Personally I like the idea of making a timestamped subdirectory
and dropping all the files in that, because the thing that most
annoys *me* about pg_upgrade is the litter it leaves behind in
$CWD. A subdirectory would make it far easier to mop up the mess.

Yes, lot of litter. Putting it in a subdirectory makes a lot of sense.
Justin, do you want to work on that patch, since you had an earlier
version to fix this?

The directory name needs to be predictable somehow, or maybe optionally
set as a parameter. Having just a timestamped directory name would make
life annoying for a poor buildfarm maintainer. Also, please don't change
anything before I have a chance to adjust the buildfarm code to what is
going to be done.

cheers

andrew

--
Andrew Dunstan
EDB: https://www.enterprisedb.com

#7Justin Pryzby
pryzby@telsasoft.com
In reply to: Andrew Dunstan (#6)
Re: pg_upgrade should truncate/remove its logs before running

On Wed, Dec 15, 2021 at 05:04:54PM -0500, Andrew Dunstan wrote:

On 12/15/21 16:23, Bruce Momjian wrote:

On Wed, Dec 15, 2021 at 04:17:23PM -0500, Tom Lane wrote:

Bruce Momjian <bruce@momjian.us> writes:

On Sat, Dec 11, 2021 at 08:50:17PM -0600, Justin Pryzby wrote:

If pg_upgrade fails and is re-run, it appends to its logfiles, which is
confusing since, if it fails again, it then looks like the original error
recurred and wasn't fixed. The "append" behavior dates back to 717f6d608.
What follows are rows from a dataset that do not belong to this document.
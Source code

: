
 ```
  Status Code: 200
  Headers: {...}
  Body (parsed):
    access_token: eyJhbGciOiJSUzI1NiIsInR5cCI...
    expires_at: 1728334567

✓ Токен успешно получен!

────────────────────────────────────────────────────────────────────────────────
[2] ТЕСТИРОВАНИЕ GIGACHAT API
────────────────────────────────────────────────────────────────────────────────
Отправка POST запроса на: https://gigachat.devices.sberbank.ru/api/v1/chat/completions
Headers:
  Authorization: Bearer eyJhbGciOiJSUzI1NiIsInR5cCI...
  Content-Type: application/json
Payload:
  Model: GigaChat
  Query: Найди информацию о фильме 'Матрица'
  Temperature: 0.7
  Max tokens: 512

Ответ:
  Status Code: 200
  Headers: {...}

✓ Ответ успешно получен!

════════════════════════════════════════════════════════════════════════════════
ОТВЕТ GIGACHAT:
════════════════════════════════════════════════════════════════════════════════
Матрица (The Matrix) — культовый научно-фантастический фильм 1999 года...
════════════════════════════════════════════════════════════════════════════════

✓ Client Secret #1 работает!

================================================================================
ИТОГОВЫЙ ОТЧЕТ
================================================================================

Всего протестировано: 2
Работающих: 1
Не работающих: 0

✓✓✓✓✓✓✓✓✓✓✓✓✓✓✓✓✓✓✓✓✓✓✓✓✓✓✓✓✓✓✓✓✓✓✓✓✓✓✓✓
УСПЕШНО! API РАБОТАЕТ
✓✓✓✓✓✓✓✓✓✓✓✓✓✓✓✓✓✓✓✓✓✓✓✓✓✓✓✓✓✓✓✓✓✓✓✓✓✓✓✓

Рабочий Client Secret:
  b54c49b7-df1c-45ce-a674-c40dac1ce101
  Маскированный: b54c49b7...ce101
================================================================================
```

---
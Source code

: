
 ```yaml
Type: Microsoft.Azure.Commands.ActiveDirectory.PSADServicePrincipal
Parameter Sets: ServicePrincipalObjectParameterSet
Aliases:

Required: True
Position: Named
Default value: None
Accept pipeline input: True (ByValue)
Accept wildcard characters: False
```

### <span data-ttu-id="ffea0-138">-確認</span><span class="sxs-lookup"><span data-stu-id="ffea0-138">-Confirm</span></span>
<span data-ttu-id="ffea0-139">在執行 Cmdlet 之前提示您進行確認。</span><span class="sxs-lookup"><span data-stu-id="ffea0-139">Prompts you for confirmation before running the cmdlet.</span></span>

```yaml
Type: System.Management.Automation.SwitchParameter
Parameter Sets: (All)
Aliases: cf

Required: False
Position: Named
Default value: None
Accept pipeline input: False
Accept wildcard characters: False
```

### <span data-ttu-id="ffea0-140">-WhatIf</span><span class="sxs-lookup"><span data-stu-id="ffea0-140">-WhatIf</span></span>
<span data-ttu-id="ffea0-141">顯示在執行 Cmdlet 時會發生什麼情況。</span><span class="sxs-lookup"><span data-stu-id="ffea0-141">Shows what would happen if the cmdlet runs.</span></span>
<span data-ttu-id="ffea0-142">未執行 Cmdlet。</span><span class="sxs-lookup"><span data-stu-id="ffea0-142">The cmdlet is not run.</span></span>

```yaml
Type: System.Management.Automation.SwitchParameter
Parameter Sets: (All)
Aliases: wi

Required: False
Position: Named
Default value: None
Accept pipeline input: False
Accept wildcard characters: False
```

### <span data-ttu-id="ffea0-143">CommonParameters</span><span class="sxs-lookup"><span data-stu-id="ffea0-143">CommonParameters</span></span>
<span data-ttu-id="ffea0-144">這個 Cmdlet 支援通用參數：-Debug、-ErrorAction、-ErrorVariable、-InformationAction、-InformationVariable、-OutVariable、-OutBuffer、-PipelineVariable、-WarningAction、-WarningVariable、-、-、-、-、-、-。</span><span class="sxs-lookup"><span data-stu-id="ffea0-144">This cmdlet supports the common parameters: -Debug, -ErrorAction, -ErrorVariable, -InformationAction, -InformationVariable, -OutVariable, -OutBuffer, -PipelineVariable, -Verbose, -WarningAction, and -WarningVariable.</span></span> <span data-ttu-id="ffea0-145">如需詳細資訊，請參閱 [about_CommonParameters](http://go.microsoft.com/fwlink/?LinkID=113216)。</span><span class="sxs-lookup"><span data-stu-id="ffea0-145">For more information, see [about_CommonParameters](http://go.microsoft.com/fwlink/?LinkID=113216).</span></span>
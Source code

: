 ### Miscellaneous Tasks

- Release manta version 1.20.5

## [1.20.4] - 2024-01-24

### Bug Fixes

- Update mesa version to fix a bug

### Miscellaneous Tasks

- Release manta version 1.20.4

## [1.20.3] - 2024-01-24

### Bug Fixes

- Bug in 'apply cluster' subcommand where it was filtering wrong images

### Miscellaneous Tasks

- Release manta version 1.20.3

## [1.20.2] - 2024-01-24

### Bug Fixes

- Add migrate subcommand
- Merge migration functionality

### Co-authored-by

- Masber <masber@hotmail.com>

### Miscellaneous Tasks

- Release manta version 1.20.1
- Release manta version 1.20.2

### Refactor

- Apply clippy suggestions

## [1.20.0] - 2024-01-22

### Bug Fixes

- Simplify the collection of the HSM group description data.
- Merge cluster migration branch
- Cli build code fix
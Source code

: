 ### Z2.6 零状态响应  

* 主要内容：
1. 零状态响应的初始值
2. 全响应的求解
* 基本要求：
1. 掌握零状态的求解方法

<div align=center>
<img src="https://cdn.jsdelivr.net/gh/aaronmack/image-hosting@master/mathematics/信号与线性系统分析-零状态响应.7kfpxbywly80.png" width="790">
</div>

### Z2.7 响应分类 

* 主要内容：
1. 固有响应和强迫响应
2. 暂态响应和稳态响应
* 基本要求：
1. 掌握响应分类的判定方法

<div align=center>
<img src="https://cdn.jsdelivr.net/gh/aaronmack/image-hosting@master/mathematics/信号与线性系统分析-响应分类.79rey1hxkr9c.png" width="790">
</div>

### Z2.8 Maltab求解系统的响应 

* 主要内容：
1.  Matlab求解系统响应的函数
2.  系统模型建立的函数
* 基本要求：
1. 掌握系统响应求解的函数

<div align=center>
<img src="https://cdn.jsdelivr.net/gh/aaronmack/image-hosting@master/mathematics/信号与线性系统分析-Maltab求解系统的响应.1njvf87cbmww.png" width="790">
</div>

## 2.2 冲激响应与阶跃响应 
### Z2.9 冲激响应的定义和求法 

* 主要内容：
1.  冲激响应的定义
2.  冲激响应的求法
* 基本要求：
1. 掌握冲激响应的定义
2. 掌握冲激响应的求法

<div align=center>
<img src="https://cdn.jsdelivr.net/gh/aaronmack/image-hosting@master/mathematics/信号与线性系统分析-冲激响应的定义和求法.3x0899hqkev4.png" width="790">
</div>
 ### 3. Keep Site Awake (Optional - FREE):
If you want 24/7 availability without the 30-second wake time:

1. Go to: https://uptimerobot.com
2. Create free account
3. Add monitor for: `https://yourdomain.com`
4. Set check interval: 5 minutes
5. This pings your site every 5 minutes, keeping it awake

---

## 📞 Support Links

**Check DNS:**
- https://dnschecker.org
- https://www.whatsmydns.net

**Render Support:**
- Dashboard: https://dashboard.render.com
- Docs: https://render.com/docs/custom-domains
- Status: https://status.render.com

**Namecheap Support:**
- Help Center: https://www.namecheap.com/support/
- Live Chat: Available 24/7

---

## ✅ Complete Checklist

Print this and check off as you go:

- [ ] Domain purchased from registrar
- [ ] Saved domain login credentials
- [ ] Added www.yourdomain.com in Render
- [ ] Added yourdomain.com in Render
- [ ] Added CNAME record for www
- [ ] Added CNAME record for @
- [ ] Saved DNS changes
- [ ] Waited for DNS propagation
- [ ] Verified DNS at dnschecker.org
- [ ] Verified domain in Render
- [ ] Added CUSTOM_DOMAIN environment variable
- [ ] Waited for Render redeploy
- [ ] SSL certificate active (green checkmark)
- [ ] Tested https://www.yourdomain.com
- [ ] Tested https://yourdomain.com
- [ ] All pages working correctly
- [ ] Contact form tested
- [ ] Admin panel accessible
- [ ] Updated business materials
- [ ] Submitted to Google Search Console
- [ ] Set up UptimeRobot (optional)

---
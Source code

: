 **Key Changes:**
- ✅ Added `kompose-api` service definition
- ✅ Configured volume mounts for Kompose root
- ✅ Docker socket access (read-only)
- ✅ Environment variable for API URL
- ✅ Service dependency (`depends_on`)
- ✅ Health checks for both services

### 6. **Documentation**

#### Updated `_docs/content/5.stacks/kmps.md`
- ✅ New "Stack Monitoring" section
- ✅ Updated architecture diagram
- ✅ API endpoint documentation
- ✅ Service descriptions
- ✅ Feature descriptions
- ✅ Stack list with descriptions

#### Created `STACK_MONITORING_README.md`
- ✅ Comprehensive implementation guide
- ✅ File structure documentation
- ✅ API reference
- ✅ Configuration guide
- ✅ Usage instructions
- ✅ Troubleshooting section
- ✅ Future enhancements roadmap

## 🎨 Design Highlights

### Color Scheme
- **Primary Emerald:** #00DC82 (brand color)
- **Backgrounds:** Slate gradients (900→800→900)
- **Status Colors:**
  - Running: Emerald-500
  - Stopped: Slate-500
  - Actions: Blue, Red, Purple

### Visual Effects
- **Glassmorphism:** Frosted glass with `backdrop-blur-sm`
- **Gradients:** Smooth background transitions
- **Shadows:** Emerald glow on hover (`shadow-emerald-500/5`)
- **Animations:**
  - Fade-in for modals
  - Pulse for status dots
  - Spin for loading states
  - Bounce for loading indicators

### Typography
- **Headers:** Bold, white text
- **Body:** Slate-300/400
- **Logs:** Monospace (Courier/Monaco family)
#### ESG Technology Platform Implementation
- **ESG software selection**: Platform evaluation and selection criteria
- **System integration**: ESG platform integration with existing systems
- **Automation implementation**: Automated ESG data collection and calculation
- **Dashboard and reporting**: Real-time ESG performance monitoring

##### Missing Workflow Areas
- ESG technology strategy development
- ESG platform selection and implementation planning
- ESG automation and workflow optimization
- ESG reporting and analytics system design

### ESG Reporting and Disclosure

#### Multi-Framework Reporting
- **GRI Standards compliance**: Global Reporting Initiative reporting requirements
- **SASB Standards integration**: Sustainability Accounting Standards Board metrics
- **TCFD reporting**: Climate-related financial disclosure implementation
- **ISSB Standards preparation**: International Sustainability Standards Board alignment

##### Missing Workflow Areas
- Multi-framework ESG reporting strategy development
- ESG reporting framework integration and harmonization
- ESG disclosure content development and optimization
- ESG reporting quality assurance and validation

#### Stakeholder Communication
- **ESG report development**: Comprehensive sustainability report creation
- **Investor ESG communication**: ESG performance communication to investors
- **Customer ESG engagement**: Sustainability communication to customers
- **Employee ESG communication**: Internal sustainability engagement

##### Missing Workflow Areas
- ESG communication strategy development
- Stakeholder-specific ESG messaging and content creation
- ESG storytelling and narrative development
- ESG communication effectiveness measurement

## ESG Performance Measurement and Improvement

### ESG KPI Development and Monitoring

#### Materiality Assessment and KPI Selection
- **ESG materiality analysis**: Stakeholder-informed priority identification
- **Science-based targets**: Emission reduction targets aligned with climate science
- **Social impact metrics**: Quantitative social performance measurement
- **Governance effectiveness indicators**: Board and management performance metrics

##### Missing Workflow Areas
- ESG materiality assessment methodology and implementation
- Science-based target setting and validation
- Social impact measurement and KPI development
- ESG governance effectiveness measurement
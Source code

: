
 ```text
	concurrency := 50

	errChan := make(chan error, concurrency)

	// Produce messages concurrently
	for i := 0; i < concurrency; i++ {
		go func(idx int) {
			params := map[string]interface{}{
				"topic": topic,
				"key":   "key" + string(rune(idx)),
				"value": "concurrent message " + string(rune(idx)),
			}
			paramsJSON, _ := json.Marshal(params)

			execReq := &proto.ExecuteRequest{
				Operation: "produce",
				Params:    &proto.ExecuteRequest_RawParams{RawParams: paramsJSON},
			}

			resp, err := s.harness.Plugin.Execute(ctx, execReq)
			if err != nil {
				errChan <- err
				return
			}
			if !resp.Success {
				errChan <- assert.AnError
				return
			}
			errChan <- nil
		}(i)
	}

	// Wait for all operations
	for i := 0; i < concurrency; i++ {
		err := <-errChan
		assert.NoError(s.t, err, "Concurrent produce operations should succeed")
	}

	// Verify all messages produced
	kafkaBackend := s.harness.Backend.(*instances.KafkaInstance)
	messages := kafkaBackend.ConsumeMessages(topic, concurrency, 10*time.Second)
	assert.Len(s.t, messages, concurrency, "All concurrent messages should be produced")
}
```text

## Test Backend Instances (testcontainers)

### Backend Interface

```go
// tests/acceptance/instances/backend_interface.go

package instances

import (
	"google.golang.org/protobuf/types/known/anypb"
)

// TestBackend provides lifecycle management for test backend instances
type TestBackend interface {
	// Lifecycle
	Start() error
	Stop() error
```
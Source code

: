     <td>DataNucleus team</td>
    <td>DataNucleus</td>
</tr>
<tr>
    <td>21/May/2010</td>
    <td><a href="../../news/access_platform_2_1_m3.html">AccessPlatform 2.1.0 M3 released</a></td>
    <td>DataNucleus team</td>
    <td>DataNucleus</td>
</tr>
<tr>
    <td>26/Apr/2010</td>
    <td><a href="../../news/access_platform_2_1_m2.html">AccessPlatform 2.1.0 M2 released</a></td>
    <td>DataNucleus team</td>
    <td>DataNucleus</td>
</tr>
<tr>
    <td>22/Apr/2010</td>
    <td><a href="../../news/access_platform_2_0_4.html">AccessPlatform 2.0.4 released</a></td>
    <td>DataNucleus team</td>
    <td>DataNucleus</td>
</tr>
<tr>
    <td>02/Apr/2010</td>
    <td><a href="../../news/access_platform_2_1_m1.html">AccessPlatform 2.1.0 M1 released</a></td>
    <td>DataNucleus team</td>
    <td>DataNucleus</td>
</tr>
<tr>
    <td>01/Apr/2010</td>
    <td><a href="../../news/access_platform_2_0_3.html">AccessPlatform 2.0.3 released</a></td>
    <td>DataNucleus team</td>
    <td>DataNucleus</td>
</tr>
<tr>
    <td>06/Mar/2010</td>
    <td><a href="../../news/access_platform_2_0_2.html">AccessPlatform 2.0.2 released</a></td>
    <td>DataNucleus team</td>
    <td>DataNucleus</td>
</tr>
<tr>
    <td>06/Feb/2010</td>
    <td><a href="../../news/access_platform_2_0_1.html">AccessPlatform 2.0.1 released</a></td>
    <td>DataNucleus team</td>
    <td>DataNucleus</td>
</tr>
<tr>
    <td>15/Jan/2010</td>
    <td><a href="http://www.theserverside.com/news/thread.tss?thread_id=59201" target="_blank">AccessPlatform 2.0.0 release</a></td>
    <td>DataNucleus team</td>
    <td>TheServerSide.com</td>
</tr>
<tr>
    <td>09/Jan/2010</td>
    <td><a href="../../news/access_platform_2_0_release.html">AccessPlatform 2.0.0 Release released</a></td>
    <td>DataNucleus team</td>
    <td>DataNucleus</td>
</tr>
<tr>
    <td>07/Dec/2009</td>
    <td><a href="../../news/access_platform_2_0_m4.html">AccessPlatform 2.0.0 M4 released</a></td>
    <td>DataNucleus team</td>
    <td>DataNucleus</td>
Uh, the database server doesn't erase its logs on crash/failure, so why
should pg_upgrade do that?

The server emits enough information so that it's not confusing:
there are timestamps, and there's an identifiable startup line.
pg_upgrade does neither. If you don't want to truncate as
Justin suggests, you should do that instead.

Personally I like the idea of making a timestamped subdirectory
and dropping all the files in that, because the thing that most
annoys *me* about pg_upgrade is the litter it leaves behind in
$CWD. A subdirectory would make it far easier to mop up the mess.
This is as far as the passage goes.